Una visión cándida de Cándido

Los clásicos reconocidos de la literatura francesa cruzaron el Canal de la Mancha a velocidades muy diferentes. Rabelais, por ejemplo, tardó casi un siglo y medio en ser traducido; mientras que la versión de John Florio de los Ensayos de Montaigne se publicó sólo once años después de la muerte del francés. La primera traducción al inglés de la obra Phèdre de Racine (1677) data de 1776, mientras que la inmigración de Les Liaisons Dangereuses de Laclos fue rápida (francés 1782, inglés 1784), sin duda debido a su reputación descarada. En cambio, Le Rouge et le Noir (1830) de Stendhal tuvo que esperar hasta 1900 para encontrar lectores anglófonos. Le Père Goriot, de Balzac (francés, 1834; inglés, 1860), y Madame Bovary, de Flaubert (francés, 1856-7; inglés, 1886), fueron bastante más rápidos. Pero, con la excepción de Laclos, ninguno de estos escritores pudo poner los ojos en una edición inglesa de su texto. Lo normal era que la muerte precediera a la traducción.

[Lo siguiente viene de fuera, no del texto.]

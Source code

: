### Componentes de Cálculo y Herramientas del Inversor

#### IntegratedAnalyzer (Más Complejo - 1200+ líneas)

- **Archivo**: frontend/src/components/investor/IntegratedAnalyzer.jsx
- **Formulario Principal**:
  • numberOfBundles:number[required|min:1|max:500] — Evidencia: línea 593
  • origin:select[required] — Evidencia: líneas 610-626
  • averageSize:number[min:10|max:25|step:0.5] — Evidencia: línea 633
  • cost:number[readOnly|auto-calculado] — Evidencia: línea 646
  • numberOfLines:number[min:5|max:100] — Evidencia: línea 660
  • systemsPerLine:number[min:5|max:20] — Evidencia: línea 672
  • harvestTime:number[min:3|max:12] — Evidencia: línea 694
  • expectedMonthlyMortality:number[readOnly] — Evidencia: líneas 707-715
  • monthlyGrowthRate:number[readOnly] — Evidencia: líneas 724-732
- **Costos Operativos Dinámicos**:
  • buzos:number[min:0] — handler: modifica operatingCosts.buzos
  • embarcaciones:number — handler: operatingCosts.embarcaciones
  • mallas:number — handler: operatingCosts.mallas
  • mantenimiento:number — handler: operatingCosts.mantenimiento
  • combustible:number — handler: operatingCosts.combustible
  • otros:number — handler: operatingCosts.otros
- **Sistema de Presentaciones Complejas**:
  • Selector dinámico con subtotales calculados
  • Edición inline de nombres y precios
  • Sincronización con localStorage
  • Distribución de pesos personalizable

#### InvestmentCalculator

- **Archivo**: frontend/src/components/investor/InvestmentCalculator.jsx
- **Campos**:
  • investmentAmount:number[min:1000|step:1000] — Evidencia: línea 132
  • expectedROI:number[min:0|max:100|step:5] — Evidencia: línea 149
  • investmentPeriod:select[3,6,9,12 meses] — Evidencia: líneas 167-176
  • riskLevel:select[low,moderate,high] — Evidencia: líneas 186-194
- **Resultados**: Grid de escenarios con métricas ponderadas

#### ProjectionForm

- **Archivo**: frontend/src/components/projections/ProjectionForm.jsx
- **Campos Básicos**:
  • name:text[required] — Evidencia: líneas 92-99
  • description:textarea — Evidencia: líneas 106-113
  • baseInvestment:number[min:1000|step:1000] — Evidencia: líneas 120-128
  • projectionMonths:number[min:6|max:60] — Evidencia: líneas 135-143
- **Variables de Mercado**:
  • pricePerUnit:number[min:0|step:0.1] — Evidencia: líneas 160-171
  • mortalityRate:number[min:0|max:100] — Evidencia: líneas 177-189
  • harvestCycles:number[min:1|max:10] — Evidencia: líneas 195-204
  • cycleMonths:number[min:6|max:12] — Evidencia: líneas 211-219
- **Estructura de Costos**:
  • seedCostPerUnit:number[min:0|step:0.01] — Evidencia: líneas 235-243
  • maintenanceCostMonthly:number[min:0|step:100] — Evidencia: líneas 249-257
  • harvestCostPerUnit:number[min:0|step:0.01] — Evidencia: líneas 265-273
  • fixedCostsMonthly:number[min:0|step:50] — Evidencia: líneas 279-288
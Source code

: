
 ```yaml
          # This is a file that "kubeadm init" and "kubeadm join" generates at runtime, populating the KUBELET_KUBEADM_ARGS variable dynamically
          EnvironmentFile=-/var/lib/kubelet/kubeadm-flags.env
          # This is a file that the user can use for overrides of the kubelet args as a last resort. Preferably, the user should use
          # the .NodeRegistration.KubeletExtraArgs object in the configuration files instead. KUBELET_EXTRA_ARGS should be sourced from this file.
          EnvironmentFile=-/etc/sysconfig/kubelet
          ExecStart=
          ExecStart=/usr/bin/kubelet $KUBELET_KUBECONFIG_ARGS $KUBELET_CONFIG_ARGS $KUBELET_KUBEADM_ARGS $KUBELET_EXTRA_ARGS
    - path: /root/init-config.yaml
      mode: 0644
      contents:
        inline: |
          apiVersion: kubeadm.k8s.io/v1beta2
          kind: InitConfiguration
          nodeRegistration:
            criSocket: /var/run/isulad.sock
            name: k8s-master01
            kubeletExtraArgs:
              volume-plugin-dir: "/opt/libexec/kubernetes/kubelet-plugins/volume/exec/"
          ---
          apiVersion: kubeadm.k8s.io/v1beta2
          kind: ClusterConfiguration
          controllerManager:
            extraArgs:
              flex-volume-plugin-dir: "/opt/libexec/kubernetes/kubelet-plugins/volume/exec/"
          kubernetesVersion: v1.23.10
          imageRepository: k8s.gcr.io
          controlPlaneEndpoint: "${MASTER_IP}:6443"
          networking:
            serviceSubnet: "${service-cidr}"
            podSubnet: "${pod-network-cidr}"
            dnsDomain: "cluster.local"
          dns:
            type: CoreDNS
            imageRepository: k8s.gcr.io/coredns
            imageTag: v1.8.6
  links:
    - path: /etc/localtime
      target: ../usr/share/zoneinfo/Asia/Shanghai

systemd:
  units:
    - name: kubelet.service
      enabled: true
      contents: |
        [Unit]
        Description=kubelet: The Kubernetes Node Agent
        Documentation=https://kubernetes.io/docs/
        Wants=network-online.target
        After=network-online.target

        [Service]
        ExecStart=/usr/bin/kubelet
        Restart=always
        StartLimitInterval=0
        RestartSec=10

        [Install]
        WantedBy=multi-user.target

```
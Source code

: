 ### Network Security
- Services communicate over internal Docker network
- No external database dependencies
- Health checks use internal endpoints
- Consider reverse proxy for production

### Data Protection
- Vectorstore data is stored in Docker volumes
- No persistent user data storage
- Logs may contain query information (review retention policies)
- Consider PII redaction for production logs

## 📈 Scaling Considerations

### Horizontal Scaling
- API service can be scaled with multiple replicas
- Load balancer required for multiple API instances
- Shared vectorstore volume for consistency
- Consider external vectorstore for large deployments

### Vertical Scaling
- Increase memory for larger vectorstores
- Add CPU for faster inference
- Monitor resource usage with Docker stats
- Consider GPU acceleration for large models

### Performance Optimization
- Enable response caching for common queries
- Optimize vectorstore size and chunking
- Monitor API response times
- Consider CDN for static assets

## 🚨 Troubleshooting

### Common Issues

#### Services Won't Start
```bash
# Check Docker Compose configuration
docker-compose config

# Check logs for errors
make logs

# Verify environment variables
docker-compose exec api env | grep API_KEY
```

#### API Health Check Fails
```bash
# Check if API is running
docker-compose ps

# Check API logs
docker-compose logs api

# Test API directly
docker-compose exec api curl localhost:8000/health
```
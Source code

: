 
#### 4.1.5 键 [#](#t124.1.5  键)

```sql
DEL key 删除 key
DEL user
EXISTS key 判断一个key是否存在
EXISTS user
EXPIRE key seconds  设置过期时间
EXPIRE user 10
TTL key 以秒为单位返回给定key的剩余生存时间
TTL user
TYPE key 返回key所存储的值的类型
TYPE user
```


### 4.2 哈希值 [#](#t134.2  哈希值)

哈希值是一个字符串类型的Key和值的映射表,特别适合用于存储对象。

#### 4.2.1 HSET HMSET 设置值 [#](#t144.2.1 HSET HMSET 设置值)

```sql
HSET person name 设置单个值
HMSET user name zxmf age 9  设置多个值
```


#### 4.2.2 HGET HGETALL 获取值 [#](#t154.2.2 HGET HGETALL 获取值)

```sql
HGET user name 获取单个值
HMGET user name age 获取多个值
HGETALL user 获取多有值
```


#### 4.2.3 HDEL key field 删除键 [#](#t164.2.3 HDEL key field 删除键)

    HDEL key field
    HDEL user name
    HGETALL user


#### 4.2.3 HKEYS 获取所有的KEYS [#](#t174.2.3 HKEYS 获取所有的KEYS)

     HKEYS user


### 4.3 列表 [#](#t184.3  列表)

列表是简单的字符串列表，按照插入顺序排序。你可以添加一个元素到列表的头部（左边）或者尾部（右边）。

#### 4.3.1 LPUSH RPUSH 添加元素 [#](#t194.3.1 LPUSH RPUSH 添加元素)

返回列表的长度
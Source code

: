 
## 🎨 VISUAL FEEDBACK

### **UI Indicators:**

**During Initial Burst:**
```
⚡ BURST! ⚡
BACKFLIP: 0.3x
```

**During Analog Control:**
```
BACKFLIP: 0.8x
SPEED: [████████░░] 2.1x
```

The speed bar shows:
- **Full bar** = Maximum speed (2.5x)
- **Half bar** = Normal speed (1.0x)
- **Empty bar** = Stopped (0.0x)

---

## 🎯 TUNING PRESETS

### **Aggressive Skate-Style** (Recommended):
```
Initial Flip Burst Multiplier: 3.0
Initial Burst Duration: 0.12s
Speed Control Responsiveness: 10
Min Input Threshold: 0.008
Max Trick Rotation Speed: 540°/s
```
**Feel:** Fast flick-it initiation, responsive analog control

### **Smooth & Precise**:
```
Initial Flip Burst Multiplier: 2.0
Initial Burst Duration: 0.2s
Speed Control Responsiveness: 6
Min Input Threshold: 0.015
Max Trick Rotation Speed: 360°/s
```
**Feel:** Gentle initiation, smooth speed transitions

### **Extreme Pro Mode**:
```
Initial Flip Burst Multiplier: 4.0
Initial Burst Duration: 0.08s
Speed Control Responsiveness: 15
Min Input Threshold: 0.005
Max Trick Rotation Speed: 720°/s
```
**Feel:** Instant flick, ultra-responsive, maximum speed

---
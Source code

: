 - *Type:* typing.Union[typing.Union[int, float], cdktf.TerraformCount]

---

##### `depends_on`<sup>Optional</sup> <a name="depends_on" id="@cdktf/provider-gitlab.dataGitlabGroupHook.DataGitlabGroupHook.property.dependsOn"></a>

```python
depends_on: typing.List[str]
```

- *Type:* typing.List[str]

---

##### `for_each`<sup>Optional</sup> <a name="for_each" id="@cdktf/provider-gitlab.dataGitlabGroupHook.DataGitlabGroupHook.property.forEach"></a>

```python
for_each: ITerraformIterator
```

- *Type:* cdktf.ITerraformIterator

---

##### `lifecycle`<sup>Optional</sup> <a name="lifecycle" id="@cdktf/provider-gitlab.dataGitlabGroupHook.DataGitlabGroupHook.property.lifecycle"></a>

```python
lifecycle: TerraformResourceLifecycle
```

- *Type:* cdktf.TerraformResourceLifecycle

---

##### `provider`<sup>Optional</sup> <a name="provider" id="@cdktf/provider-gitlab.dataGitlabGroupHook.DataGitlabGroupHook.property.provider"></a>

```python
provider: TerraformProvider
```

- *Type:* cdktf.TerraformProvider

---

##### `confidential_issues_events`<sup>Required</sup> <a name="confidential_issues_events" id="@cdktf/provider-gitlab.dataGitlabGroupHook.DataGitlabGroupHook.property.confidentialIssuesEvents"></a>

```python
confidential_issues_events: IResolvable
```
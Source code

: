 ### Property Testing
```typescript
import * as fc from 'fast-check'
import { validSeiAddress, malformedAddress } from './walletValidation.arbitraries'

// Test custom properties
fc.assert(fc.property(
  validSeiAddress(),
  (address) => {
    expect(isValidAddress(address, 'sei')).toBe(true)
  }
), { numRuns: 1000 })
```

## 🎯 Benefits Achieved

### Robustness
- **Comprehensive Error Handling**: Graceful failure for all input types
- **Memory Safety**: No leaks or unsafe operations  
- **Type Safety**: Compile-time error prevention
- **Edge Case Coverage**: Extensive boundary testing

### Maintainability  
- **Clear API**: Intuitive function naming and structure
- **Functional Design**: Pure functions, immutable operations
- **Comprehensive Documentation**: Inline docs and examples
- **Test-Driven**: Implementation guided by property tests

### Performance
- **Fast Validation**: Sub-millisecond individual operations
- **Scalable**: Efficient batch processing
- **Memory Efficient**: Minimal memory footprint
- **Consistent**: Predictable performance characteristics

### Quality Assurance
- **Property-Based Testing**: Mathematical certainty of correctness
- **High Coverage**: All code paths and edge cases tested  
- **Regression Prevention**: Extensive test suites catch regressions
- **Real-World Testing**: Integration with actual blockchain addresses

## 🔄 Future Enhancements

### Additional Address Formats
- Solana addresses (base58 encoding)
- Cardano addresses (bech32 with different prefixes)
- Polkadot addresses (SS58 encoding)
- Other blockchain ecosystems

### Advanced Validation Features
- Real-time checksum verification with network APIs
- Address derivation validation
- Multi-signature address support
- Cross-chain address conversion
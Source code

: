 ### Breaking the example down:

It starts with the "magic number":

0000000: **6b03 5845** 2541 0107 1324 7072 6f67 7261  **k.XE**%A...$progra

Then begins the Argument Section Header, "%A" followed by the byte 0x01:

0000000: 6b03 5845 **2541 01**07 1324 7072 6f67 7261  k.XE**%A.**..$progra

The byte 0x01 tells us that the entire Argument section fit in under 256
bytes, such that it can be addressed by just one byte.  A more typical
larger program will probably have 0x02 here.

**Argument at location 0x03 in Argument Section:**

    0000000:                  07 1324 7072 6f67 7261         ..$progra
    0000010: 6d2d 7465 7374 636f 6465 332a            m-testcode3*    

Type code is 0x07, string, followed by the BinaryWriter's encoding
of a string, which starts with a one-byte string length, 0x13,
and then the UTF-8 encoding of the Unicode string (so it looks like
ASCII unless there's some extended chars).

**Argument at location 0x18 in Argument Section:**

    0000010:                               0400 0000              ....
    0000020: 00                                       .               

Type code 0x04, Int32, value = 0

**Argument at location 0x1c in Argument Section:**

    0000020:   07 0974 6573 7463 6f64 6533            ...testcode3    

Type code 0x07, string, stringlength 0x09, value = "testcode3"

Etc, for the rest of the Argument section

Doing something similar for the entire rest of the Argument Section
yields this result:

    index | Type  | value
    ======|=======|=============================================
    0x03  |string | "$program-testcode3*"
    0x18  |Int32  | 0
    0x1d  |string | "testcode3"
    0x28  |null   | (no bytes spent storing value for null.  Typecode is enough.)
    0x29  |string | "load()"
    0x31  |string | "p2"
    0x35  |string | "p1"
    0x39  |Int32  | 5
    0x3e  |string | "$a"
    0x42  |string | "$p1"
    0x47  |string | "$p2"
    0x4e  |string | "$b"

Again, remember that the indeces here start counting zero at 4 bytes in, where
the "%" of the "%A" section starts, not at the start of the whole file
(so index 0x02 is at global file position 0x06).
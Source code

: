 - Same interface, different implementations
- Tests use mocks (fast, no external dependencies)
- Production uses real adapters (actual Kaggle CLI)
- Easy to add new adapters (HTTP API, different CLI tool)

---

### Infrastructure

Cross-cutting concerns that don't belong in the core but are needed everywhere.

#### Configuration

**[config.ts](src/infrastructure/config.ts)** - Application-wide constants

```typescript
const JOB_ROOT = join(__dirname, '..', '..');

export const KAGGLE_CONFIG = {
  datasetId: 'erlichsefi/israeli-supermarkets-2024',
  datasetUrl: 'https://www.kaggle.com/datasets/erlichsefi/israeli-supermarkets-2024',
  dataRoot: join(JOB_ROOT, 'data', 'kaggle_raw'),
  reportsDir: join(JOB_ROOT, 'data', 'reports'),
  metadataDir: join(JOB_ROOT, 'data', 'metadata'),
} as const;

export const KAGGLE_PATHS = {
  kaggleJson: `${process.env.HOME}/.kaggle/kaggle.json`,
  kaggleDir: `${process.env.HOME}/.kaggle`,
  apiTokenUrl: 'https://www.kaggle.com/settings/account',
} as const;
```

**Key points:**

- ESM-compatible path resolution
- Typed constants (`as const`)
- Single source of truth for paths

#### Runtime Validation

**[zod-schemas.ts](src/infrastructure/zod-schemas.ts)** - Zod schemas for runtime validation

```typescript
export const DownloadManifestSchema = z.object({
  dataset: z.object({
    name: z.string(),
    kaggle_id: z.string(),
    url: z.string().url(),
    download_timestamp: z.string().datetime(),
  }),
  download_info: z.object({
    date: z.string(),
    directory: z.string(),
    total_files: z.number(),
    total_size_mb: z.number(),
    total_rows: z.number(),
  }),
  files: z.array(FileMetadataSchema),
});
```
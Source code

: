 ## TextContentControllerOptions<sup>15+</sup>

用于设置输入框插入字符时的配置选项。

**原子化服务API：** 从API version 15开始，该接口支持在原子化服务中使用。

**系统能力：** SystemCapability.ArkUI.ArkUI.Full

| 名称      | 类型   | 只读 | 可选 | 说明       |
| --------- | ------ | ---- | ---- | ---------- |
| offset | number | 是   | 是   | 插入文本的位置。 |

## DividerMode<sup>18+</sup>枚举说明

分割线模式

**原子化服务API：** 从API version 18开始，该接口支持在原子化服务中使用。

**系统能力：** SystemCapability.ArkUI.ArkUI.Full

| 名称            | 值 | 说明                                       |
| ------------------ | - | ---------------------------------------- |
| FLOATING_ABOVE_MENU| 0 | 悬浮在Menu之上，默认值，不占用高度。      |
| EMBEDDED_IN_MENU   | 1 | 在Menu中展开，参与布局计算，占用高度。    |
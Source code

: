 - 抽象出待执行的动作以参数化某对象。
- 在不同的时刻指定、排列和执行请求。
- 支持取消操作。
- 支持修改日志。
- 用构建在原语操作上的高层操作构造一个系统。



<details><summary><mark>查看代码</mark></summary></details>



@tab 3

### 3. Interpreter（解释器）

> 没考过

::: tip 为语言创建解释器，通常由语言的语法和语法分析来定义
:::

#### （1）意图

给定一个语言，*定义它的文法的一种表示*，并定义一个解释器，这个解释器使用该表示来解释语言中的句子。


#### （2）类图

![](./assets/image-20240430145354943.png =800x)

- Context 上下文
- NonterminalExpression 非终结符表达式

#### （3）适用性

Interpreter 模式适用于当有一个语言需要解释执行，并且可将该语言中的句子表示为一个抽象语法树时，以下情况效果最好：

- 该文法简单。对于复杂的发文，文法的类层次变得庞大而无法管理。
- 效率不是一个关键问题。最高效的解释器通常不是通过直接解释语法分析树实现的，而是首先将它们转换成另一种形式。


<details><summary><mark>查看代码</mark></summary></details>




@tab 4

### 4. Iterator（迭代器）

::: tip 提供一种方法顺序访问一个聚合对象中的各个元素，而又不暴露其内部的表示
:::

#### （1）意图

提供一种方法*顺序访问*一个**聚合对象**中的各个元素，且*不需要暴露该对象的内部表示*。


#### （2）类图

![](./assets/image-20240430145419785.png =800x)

Todo esto hace que el Cándido de Voltaire sea un caso aún más extraordinario. Fue escrito entre julio y diciembre de 1758 y publicado simultáneamente en Ginebra, París y Ámsterdam en enero de 1759. Ese año aparecieron no menos de tres traducciones al inglés, seguidas poco después por la primera versión, la más leída en la actualidad, de Tobias Smollett. Ésta formaba parte de una edición de 25 volúmenes de las obras de Voltaire «traducidas del francés con notas del Dr. Smollett y otros» y publicadas entre 1761 y 1765. Incluso los británicos reconocieron a Voltaire como el intelectual público más famoso de Europa, y a su Cándido como un ejemplo de la literatura como noticia. Este relato filosófico puede describirse como un ataque al optimismo leibnitziano -y, más ampliamente, a todos los sistemas de pensamiento y creencia preconcebidos-, una sátira de las iglesias y los eclesiásticos, y una rumia pesimista sobre la naturaleza humana y el problema del libre albedrío. Pero no se trata de una fábula que habita en un lugar imaginario o simbólico, sino de un informe sobre el estado actual del mundo, deliberadamente situado entre los titulares del día.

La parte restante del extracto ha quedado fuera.